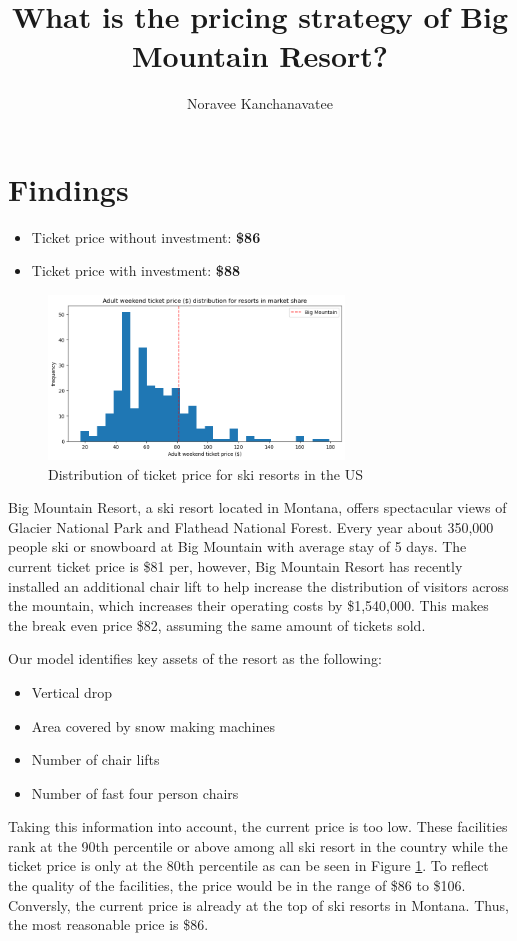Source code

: \documentclass[14pt,a4paper]{extarticle}
\title{What is the pricing strategy of Big Mountain Resort?}
\author{Noravee Kanchanavatee}
\begin{document}
	\maketitle
	\section*{Findings}
	\begin{itemize}
		\item Ticket price without investment: \textbf{\$86}
		\item Ticket price with investment: \textbf{\$88}
	\end{itemize}
	\begin{figure}
		\centering
		\includegraphics[width=0.7\textwidth]{Price}
		\caption{Distribution of ticket price for ski resorts in the US}
		\label{fig1}
	\end{figure}
	Big Mountain Resort, a ski resort located in Montana, offers spectacular views of Glacier National Park and Flathead National Forest. Every year about 350,000 people ski or snowboard at Big Mountain with average stay of 5 days. The current ticket price is \$81 per, however, Big Mountain Resort has recently installed an additional chair lift to help increase the distribution of visitors across the mountain, which increases their operating costs by \$1,540,000. This makes the break even price \$82, assuming the same amount of tickets sold.
	
	Our model identifies key assets of the resort as the following:
	\begin{itemize}
		\item Vertical drop
		\item Area covered by snow making machines
		\item Number of chair lifts
		\item Number of fast four person chairs
	\end{itemize}
	Taking this information into account, the current price is too low. These facilities rank at the 90th percentile or above among all ski resort in the country while the ticket price is only at the 80th percentile as can be seen in Figure \ref{fig1}. To reflect the quality of the facilities, the price would be in the range of \$86 to \$106. Conversly, the current price is already at the top of ski resorts in Montana. Thus, the most reasonable price is \$86.  
	
\end{document}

* * * * * * * * *

Work request: The records above should be returned exactly, with only their pictures held back.

Expected output:
Source code

: \documentclass[14pt,a4paper]{extarticle}
\title{What is the pricing strategy of Big Mountain Resort?}
\author{Noravee Kanchanavatee}
\begin{document}
	\maketitle
	\section*{Findings}
	\begin{itemize}
		\item Ticket price without investment: \textbf{\$86}
		\item Ticket price with investment: \textbf{\$88}
	\end{itemize}
	\begin{figure}
		\centering
		\includegraphics[width=0.7\textwidth]{Price}
		\caption{Distribution of ticket price for ski resorts in the US}
		\label{fig1}
	\end{figure}
	Big Mountain Resort, a ski resort located in Montana, offers spectacular views of Glacier National Park and Flathead National Forest. Every year about 350,000 people ski or snowboard at Big Mountain with average stay of 5 days. The current ticket price is \$81 per, however, Big Mountain Resort has recently installed an additional chair lift to help increase the distribution of visitors across the mountain, which increases their operating costs by \$1,540,000. This makes the break even price \$82, assuming the same amount of tickets sold.
	
	Our model identifies key assets of the resort as the following:
	\begin{itemize}
		\item Vertical drop
		\item Area covered by snow making machines
		\item Number of chair lifts
		\item Number of fast four person chairs
	\end{itemize}
	Taking this information into account, the current price is too low. These facilities rank at the 90th percentile or above among all ski resort in the country while the ticket price is only at the 80th percentile as can be seen in Figure \ref{fig1}. To reflect the quality of the facilities, the price would be in the range of \$86 to \$106. Conversly, the current price is already at the top of ski resorts in Montana. Thus, the most reasonable price is \$86.  
	
\end{document}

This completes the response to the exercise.